O ex-prefeito Moacir Kohl, que era do PSB, deixou o partido e rompeu com o prefeito para apoiar a pré-candidatura da vereadora tucana Marilene de Fátima Gasperin. E acabou ficando sem canoa alguma, porque Marilene abriu mão da candidatura e engrossa as fileiras de Aluízio São José. O professor Bira viabilizou e deu maior capilaridade à sua candidatura depois que deixou o PT, após 30 anos de militância, e inscreveu-se no PDT. Sua candidatura será homologada nesta sexta-feira, 29, com grande mobilização dos partidos que o apoiam.

BELA VISTA – Ao menos seis pessoas chegaram no segundo semestre deste ano com o propósito de disputar a prefeitura belavistense. A fila é puxada pelo prefeito em exercício, Valdez Marques Claro (Solidariedade).

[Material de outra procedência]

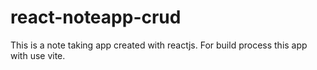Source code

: # react-noteapp-crud

This is a note taking app created with reactjs.
For build process this app with use vite.
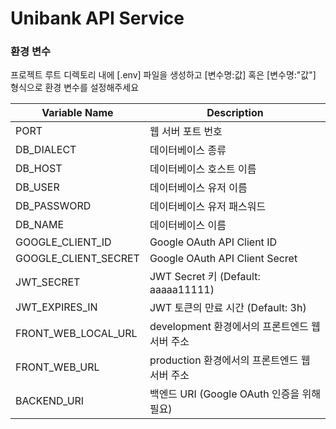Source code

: # Unibank API Service

### 환경 변수

프로젝트 루트 디렉토리 내에 [.env] 파일을 생성하고 [변수명:값] 혹은 [변수명:"값"] 형식으로 환경 변수를 설정해주세요

| Variable Name        | Description                                    |
| -------------------- | ---------------------------------------------- |
| PORT                 | 웹 서버 포트 번호                              |
| DB_DIALECT           | 데이터베이스 종류                              |
| DB_HOST              | 데이터베이스 호스트 이름                       |
| DB_USER              | 데이터베이스 유저 이름                         |
| DB_PASSWORD          | 데이터베이스 유저 패스워드                     |
| DB_NAME              | 데이터베이스 이름                              |
| GOOGLE_CLIENT_ID     | Google OAuth API Client ID                     |
| GOOGLE_CLIENT_SECRET | Google OAuth API Client Secret                 |
| JWT_SECRET           | JWT Secret 키 (Default: aaaaa11111)            |
| JWT_EXPIRES_IN       | JWT 토큰의 만료 시간 (Default: 3h)             |
| FRONT_WEB_LOCAL_URL  | development 환경에서의 프론트엔드 웹 서버 주소 |
| FRONT_WEB_URL        | production 환경에서의 프론트엔드 웹 서버 주소  |
| BACKEND_URI          | 백엔드 URI (Google OAuth 인증을 위해 필요)     |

Ele, na condição de presidente da Câmara Municipal, assumiu o cargo após duas vacâncias na chefia do Executivo. A primeirao aconteceu após a morte, em outubro de 2015, do titular eleito pelo PSB, Renato Rosa, que se suicidou. Em janeiro deste ano, o vice-prefeito Douglas Gomes (PP) tomou posse, mas foi afastado pela Câmara Municipal seis meses depois, acusado de improbidade administrativa na compra de uma máquina.

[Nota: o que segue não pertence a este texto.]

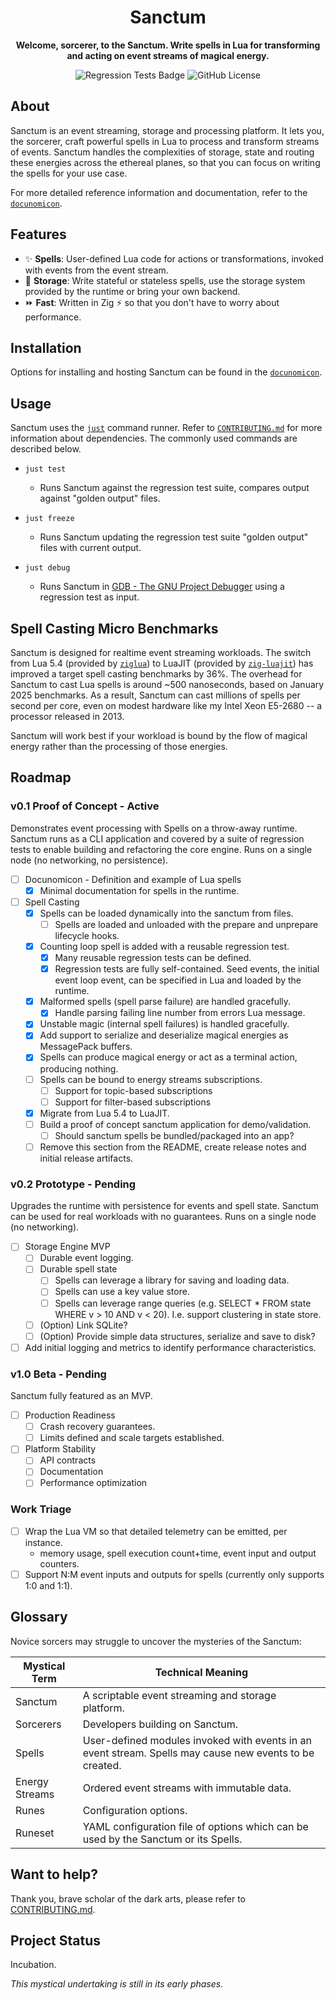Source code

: <div align="center">

# Sanctum

**Welcome, sorcerer, to the Sanctum. Write spells in Lua for transforming and acting on event streams of magical energy.**

![Regression Tests Badge](https://img.shields.io/github/actions/workflow/status/sackosoft/sanctum/regression-tests.yml?label=regression%20tests)
![GitHub License](https://img.shields.io/github/license/sackosoft/sanctum)

<!--
TODO: Capture attention with a visualization, diagram, demo or other visual placeholder here.
![Placeholder]()
-->

</div>


## About

Sanctum is an event streaming, storage and processing platform. It lets you, the sorcerer, craft powerful spells in Lua to process
and transform streams of events. Sanctum handles the complexities of storage, state and routing these energies across the ethereal
planes, so that you can focus on writing the spells for your use case.

For more detailed reference information and documentation, refer to the [`docunomicon`](./docunomicon).


## Features

* ✨ **Spells**: User-defined Lua code for actions or transformations, invoked with events from the event stream.
* 💾 **Storage**: Write stateful or stateless spells, use the storage system provided by the runtime or bring your own backend.
* ⏩ **Fast**: Written in Zig ⚡ so that you don't have to worry about performance.


## Installation

Options for installing and hosting Sanctum can be found in the [`docunomicon`](./docunomicon/install.md).


## Usage

Sanctum uses the [`just`][JUST] command runner. Refer to [`CONTRIBUTING.md`](./CONTRIBUTING.md) for more information about
dependencies. The commonly used commands are described below.

- `just test`
    - Runs Sanctum against the regression test suite, compares output against "golden output" files.

- `just freeze`
    - Runs Sanctum updating the regression test suite "golden output" files with current output.

- `just debug`
    - Runs Sanctum in [GDB - The GNU Project Debugger][GDB] using a regression test as input.

[JUST]: https://github.com/casey/just
[GDB]: https://www.sourceware.org/gdb/download/


## Spell Casting Micro Benchmarks

Sanctum is designed for realtime event streaming workloads. The switch from Lua 5.4 (provided by [`ziglua`][ZIGLUA-REPO]) to LuaJIT
(provided by [`zig-luajit`][ZIGLUAJIT-REPO]) has improved a target spell casting benchmarks by 36%. The overhead for Sanctum to cast
Lua spells is around ~500 nanoseconds, based on January 2025 benchmarks. As a result, Sanctum can cast millions of spells per second
per core, even on modest hardware like my Intel Xeon E5-2680 -- a processor released in 2013.

Sanctum will work best if your workload is bound by the flow of magical energy rather than the processing of those energies.

[ZIGLUA-REPO]: https://github.com/natecraddock/ziglua
[ZIGLUAJIT-REPO]: https://github.com/sackosoft/zig-luajit


## Roadmap

### v0.1 Proof of Concept - **Active**

Demonstrates event processing with Spells on a throw-away runtime. Sanctum runs as a CLI application and
covered by a suite of regression tests to enable building and refactoring the core engine. Runs on a
single node (no networking, no persistence).

- [ ] Docunomicon - Definition and example of Lua spells
    - [x] Minimal documentation for spells in the runtime.
- [ ] Spell Casting
    - [x] Spells can be loaded dynamically into the sanctum from files.
        - [ ] Spells are loaded and unloaded with the prepare and unprepare lifecycle hooks.
    - [x] Counting loop spell is added with a reusable regression test.
        - [x] Many reusable regression tests can be defined.
        - [x] Regression tests are fully self-contained. Seed events, the initial event loop event,
              can be specified in Lua and loaded by the runtime.
    - [x] Malformed spells (spell parse failure) are handled gracefully.
        - [x] Handle parsing failing line number from errors Lua message.
    - [x] Unstable magic (internal spell failures) is handled gracefully.
    - [x] Add support to serialize and deserialize magical energies as MessagePack buffers.
    - [x] Spells can produce magical energy or act as a terminal action, producing nothing.
    - [ ] Spells can be bound to energy streams subscriptions.
        - [ ] Support for topic-based subscriptions
        - [ ] Support for filter-based subscriptions
    - [x] Migrate from Lua 5.4 to LuaJIT.
    - [ ] Build a proof of concept sanctum application for demo/validation.
        - [ ] Should sanctum spells be bundled/packaged into an app?
    - [ ] Remove this section from the README, create release notes and initial release artifacts.

### v0.2 Prototype - Pending

Upgrades the runtime with persistence for events and spell state. Sanctum can be used for real workloads with no guarantees.
Runs on a single node (no networking).

- [ ] Storage Engine MVP
    - [ ] Durable event logging.
    - [ ] Durable spell state
        - [ ] Spells can leverage a library for saving and loading data.
        - [ ] Spells can use a key value store.
        - [ ] Spells can leverage range queries (e.g. SELECT * FROM state WHERE v > 10 AND v < 20). I.e. support clustering in state store.
  - [ ] (Option) Link SQLite?
  - [ ] (Option) Provide simple data structures, serialize and save to disk?
- [ ] Add initial logging and metrics to identify performance characteristics.

### v1.0 Beta - Pending

Sanctum fully featured as an MVP.

- [ ] Production Readiness
  - [ ] Crash recovery guarantees.
  - [ ] Limits defined and scale targets established.
- [ ] Platform Stability
  - [ ] API contracts
  - [ ] Documentation
  - [ ] Performance optimization

### Work Triage

- [ ] Wrap the Lua VM so that detailed telemetry can be emitted, per instance.
    - memory usage, spell execution count+time, event input and output counters.
- [ ] Support N:M event inputs and outputs for spells (currently only supports 1:0 and 1:1).

## Glossary

Novice sorcers may struggle to uncover the mysteries of the Sanctum:

| Mystical Term | Technical Meaning |
|---------------|-------------------|
| Sanctum | A scriptable event streaming and storage platform. |
| Sorcerers | Developers building on Sanctum. |
| Spells | User-defined modules invoked with events in an event stream. Spells may cause new events to be created. |
| Energy Streams | Ordered event streams with immutable data. |
| Runes | Configuration options. |
| Runeset | YAML configuration file of options which can be used by the Sanctum or its Spells. | 

## Want to help?

Thank you, brave scholar of the dark arts, please refer to [CONTRIBUTING.md][CONT].

[CONT]: ./Contributing.md

## Project Status

Incubation.

*This mystical undertaking is still in its early phases.*

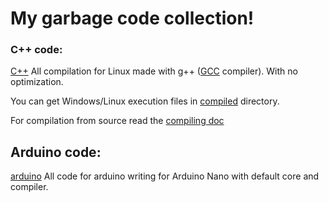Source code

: # My garbage code collection!

### C++ code:
[C++](./code/cpp_code)
All compilation for Linux made with g++ ([GCC](https://gcc.gnu.org/) compiler). With no optimization.

You can get Windows/Linux execution files in [compiled](./compiled) directory.

For compilation from source read the [compiling doc](./code/cpp_code/for_compilation/compiling_doc.md)

## Arduino code:
[arduino](./code/arduino_code)
All code for arduino writing for Arduino Nano with default core and compiler.
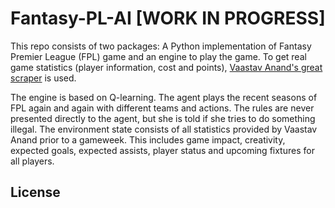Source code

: # Fantasy-PL-AI [WORK IN PROGRESS]
This repo consists of two packages: A Python implementation of Fantasy Premier League (FPL) game and an engine to play the game. To get real game statistics (player information, cost and points), [Vaastav Anand's great scraper](https://github.com/vaastav/Fantasy-Premier-League) is used.

The engine is based on Q-learning. The agent plays the recent seasons of FPL again and again with different teams and actions. The rules are never presented directly to the agent, but she is told if she tries to do something illegal. The environment state consists of all statistics provided by Vaastav Anand prior to a gameweek. This includes game impact, creativity, expected goals, expected assists, player status and upcoming fixtures for all players. 

## License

O ex-prefeito Abrão Zacarias (PMDB) aposta, confiante, na pré-candidatura do filho, o vereador Guto Zacarias. O pai já governou a cidade em quatro ocasiões. Agora, com o reforço do PHS – que deve indicar o vereador Pato para vice – a confiança aumentou. Em junho passado, um insólito e polêmico encontro agitou a política local: todos os pré-candidatos se reuniram para discutir a possibilidade de construírem um consenso e lançar chapa única, com a sugestão de definir o nome por meio de uma pesquisa. A ideia parece não ter vingado. Além de Valdez e Guto, participaram da reunião a professora Orlanda Freitas dos Santos, Reinaldo Piti Miranda, Jari Katicoco Ribeiro Barbosa, Flávio Pato (PHS) e Mauro Flor da Terra.

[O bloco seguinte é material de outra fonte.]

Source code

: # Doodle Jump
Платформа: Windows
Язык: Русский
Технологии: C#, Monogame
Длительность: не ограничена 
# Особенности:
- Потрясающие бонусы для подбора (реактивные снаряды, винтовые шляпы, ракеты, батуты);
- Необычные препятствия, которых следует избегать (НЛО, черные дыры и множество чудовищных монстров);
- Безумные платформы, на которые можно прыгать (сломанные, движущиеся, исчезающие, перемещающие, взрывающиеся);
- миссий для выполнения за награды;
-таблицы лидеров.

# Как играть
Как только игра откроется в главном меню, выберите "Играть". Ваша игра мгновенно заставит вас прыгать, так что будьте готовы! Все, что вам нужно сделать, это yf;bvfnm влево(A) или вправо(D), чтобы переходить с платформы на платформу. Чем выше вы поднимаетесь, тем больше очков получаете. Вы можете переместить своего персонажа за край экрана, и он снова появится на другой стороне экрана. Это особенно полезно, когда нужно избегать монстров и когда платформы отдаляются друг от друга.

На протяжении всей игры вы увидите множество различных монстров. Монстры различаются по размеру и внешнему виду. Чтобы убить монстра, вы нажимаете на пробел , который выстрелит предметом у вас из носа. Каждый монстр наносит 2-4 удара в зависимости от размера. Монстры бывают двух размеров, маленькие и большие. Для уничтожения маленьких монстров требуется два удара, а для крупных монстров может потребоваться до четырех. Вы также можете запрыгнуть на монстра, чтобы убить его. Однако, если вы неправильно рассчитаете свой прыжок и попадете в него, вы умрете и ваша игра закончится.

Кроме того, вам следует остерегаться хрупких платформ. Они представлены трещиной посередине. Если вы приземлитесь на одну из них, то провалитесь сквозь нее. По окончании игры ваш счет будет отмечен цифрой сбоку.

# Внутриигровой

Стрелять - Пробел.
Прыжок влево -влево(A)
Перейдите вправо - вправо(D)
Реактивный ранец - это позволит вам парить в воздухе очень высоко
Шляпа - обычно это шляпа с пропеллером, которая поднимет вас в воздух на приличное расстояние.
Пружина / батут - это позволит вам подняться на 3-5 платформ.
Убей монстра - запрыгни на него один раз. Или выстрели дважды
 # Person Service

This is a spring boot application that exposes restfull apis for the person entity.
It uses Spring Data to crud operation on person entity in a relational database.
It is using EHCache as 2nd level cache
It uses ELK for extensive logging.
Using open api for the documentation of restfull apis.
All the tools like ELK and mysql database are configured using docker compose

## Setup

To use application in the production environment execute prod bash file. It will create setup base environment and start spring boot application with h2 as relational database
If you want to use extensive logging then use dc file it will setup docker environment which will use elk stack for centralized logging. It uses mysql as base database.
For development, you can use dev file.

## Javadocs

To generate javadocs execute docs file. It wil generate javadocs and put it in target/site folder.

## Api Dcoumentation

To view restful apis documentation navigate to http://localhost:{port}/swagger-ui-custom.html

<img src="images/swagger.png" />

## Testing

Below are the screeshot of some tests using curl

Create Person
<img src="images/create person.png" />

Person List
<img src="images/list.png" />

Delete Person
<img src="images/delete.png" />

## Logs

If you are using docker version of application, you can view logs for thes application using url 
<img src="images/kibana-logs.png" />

NOVA ANDRADINA – A sucessão municipal para os nova-andradinenses pode oferecer aos eleitores uma surpresa, caso o prefeito Roberto Hashioka (PSDB) confirme a hipótese que já vinha delineando há algum tempo e não se lance à reeleição. Ele trocou sua sigla de berço, o PMDB, para ficar no mesmo ninho partidário da esposa, atraído pelo convite do governador Reinaldo Azambuja e a expectativa de fortalecer ainda mais o projeto para outros quatro anos de poder.

Com três mandatos de prefeito (os dois primeiros entre 2001 e 2008, saindo da Prefeitura com 93% de aprovação administrativa), Hashioka é esperança certa dos tucanos de conservar uma importante prefeitura em cidade-polo no Vale do Ivinhema. Sem ele, o PSDB tem outras alternativas, entre as quais o médico Leandro Fedossi e os pecuaristas da família Capuci (Ademar, Pablo e Wilson).

O que se desenha, no entanto, é um cenário de disputa mais equilibrada se Hashioka não concorrer. Outros partidos puseram nas ruas seus pré-candidatos, como o vereador Newton Luiz Oliveira, o Nenão, do PMDB; e o empresário Edílson do Gás, do PT; e o atual vice-prefeito, Mílton Sena, do PDT. Sena candidatou-se a prefeito em 2008 e perdeu por apenas 1.436 votos para Gilberto garcia, do PMDB. Nas eleições seguintes, em 2012, aceitou ser o vice-prefeito de Hashioka.